WHAT IS NEEDED: Each entry in the block below needs to be copied out exactly.

Collection entries:
★ ★ ★ ★ ★ ★ ★
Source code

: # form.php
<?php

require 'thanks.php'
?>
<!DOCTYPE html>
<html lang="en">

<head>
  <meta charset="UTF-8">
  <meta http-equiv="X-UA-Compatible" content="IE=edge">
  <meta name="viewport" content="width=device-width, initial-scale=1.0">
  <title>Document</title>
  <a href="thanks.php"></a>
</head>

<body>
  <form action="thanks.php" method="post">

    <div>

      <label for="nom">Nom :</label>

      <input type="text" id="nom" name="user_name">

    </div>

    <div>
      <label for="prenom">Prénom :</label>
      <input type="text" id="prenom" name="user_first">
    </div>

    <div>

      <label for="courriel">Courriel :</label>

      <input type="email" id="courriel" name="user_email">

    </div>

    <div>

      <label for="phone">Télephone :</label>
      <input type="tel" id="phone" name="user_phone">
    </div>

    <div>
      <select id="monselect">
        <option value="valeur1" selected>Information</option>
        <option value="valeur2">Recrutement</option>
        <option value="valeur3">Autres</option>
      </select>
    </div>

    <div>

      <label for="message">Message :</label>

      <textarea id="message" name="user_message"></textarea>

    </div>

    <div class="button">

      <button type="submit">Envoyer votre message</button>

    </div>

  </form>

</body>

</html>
★ ★ ★ ★ ★ ★ ★
REPLY:
Source code

: # form.php
<?php

require 'thanks.php'
?>
<!DOCTYPE html>
<html lang="en">

<head>
  <meta charset="UTF-8">
  <meta http-equiv="X-UA-Compatible" content="IE=edge">
  <meta name="viewport" content="width=device-width, initial-scale=1.0">
  <title>Document</title>
  <a href="thanks.php"></a>
</head>

<body>
  <form action="thanks.php" method="post">

    <div>

      <label for="nom">Nom :</label>

      <input type="text" id="nom" name="user_name">

    </div>

    <div>
      <label for="prenom">Prénom :</label>
      <input type="text" id="prenom" name="user_first">
    </div>

    <div>

      <label for="courriel">Courriel :</label>

      <input type="email" id="courriel" name="user_email">

    </div>

    <div>

      <label for="phone">Télephone :</label>
      <input type="tel" id="phone" name="user_phone">
    </div>

    <div>
      <select id="monselect">
        <option value="valeur1" selected>Information</option>
        <option value="valeur2">Recrutement</option>
        <option value="valeur3">Autres</option>
      </select>
    </div>

    <div>

      <label for="message">Message :</label>

      <textarea id="message" name="user_message"></textarea>

    </div>

    <div class="button">

      <button type="submit">Envoyer votre message</button>

    </div>

  </form>

</body>

</html>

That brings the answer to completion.